雑駁にいえば、体内時間がある腫のたんぱく質によりコントロールされていることや、時間のながれは絶対的だといったニュートンや、相対的だというアインシュタインの主張があり、さまざまです。
ここで時間の定義の正確な議論をしようとすると、長い論文になりそうなので、分かりやすく物理的には絶対、心理的には相対的として時間の使い方という視点からの時間を考えてみたいと思います。
自分に与えられた時間をどう使うのかにより、ながくも短くも感じることがあります。
物理的な時間は誰でも同じとすれば、寿命が決まっている動物の一員としては、時間を最大活用するためにどう行動すればよいのかを考えなければなりません。
同じ1単位の時間で、「より多くの成果を挙げる」ことがうまい時間の使い方(最大活用=短時間に多くのことが出来ること)とすれば、以下のことが必要です。
- 計画性をもつ
- 仕組みをつくる
- 能力を高める
- 協力関係をつくる
- リズムをつくる
- 執着する
1単位の時間で何をするのかが予め決まっていないとき、その場その場の成り行きで行動すれば、思うような成果が挙がらず、所期の目的を達成出来ません。与えられた時間内にこれをする、と決めて行動しなければなりません。
例え、弛緩して心身の健康を増進するという時でもぼーとする時間の計画を立て実行する、といった具合です。

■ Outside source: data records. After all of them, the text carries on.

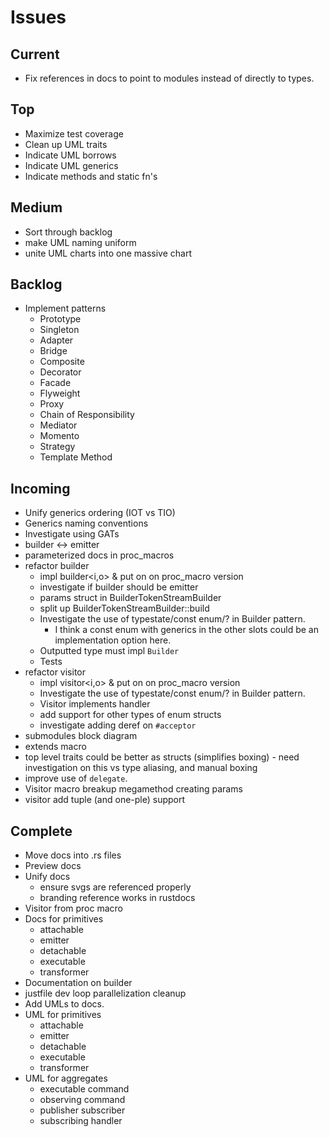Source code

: # Issues
## Current
- Fix references in docs to point to modules instead of directly to types.

## Top
- Maximize test coverage
- Clean up UML traits
- Indicate UML borrows
- Indicate UML generics
- Indicate methods and static fn's

## Medium
- Sort through backlog
- make UML naming uniform
- unite UML charts into one massive chart

## Backlog
- Implement patterns
  - Prototype
  - Singleton
  - Adapter
  - Bridge
  - Composite
  - Decorator
  - Facade
  - Flyweight
  - Proxy
  - Chain of Responsibility
  - Mediator
  - Momento
  - Strategy
  - Template Method

## Incoming
- Unify generics ordering (IOT vs TIO)
- Generics naming conventions
- Investigate using GATs
- builder <-> emitter
- parameterized docs in proc_macros
- refactor builder
  - impl builder<i,o> & put on on proc_macro version
  - investigate if builder should be emitter
  - params struct in BuilderTokenStreamBuilder
  - split up BuilderTokenStreamBuilder::build
  - Investigate the use of typestate/const enum/? in Builder pattern.
    - I think a const enum with generics in the other slots could be an implementation option here.
  - Outputted type must impl `Builder`
  - Tests
- refactor visitor
  - impl visitor<i,o> & put on on proc_macro version
  - Investigate the use of typestate/const enum/? in Builder pattern.
  - Visitor implements handler
  - add support for other types of enum structs
  - investigate adding deref on `#acceptor`
- submodules block diagram
- extends macro
- top level traits could be better as structs (simplifies boxing) - need investigation on this vs type aliasing, and manual boxing
- improve use of `delegate`.
- Visitor macro breakup megamethod creating params
- visitor add tuple (and one-ple) support




## Complete
- Move docs into .rs files
- Preview docs
- Unify docs
  - ensure svgs are referenced properly
  - branding reference works in rustdocs
- Visitor from proc macro
- Docs for primitives
  - attachable
  - emitter
  - detachable
  - executable
  - transformer
- Documentation on builder
- justfile dev loop parallelization cleanup
- Add UMLs to docs.
- UML for primitives
  - attachable
  - emitter
  - detachable
  - executable
  - transformer
- UML for aggregates
  - executable command
  - observing command
  - publisher subscriber
  - subscribing handler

成果の定義は(定性的な成果は心の満足に依存することも含め)人それぞれですが、目的をもった行動がなければならない、という意味でも計画は大切です。
また、2の仕組みは、ルールだったり手順、方法、システム等をいいますが、これらが用意されていないと、その都度の対応を行う必要があり、非効率であり時間を有効に活用することは困難です。
目標や目的に合わせた仕組みづくりを徐々に行っていくことで、成果は逓増します。
時間をうまく使うために、3の能力を高めることに異論はないと思います。
知識や経験による技術や技能は間違いなく仕事のスピード、単位の時間当り生産性に影響するからです。
あることに精通している人としていない人、創造性がある人とない人では成果は異なります。
ただ、自分ではうまくできないことがあったり、時間が不足していても、周囲がその実行を支援してくれることがあります。
4で説明する他者との有効な協力関係をつくることが重要です。能力を広義に捉え人間力をも含めたうえで関係づくりを行える人は、成果を挙げやすくなることは容易に想像できます。
5のリズムの重要性は、個々の集中する時間を支援する生活に連関する事項です。
仕事の時間をうまく捻出したとしても、不規則で生活のリズムが整っていなければ、精神力や体力に悪影響を与えない筈はありません。
24時間は自分に与えられた時間であったとしても、余暇も含めた時間の使い方に一定のリズムが必要だと考えているのです。
さて、最後の6、執着です。結局のところ時間をうまく使えるかどうかは、執着にかかっていると思います。意志や信念、意欲や情熱は執着により持続すると理解しています。
もともと、意志や信念は、言葉の背景に執着をもつ概念だとは思いますが、「執着」は、ことさらにとりあげ強調する必要がある言葉だと思います。
執着はフレキシブルな対応の障害になるという意見もありますが、何か決めたことに対し一定の納得ができるまでは執着が必要です。
環境変化の度合いにより当初の計画を変えるときであっても、「○○をしなければならない」という方向においての執着を捨ててはならいという意見です。執着さえあれば知恵や工夫により時間をうまく使うことを諦めません。
執着は、うまい時間の使おうという意識の最後の砦と言えます。
自分の時間を何倍にも使うための取組みを行うことは豊かな人生を送るための第一歩です。
このテーマ、さらに深く掘り下げてみたいと思います。